--- Directions for this task ---
Where a line contains the word "used", copy that line from the records below.

--- Data under study ---
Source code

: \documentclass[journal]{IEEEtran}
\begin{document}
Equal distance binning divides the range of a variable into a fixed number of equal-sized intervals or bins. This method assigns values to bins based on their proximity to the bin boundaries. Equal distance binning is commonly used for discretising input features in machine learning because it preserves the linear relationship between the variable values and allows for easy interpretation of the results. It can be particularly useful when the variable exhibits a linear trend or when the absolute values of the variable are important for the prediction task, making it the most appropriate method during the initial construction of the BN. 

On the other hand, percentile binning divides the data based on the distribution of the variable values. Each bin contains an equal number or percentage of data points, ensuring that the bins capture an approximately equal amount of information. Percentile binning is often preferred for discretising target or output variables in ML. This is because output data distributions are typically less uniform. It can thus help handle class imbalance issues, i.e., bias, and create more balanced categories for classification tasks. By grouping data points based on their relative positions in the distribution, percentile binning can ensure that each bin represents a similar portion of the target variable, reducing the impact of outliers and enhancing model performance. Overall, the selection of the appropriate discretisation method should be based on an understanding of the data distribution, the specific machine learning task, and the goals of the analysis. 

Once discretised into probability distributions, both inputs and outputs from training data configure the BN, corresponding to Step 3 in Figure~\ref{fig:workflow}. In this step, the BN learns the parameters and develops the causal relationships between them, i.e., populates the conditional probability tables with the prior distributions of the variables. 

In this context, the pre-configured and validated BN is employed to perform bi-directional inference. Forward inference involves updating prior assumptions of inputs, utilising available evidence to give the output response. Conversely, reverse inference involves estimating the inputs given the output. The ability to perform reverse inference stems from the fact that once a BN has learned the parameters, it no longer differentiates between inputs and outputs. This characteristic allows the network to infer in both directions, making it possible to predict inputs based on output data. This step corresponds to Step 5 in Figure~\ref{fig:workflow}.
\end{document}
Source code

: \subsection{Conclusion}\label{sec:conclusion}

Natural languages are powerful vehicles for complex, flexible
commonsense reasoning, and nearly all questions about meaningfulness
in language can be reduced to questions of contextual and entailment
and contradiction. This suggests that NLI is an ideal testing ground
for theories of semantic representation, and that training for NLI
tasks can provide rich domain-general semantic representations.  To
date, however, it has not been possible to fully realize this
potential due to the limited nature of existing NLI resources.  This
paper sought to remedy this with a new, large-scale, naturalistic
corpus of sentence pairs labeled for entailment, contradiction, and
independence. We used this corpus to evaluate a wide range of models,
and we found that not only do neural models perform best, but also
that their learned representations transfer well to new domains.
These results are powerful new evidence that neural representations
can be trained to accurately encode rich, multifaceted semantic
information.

--- Solution for this task ---
Equal distance binning divides the range of a variable into a fixed number of equal-sized intervals or bins. This method assigns values to bins based on their proximity to the bin boundaries. Equal distance binning is commonly used for discretising input features in machine learning because it preserves the linear relationship between the variable values and allows for easy interpretation of the results. It can be particularly useful when the variable exhibits a linear trend or when the absolute values of the variable are important for the prediction task, making it the most appropriate method during the initial construction of the BN. 
independence. We used this corpus to evaluate a wide range of models,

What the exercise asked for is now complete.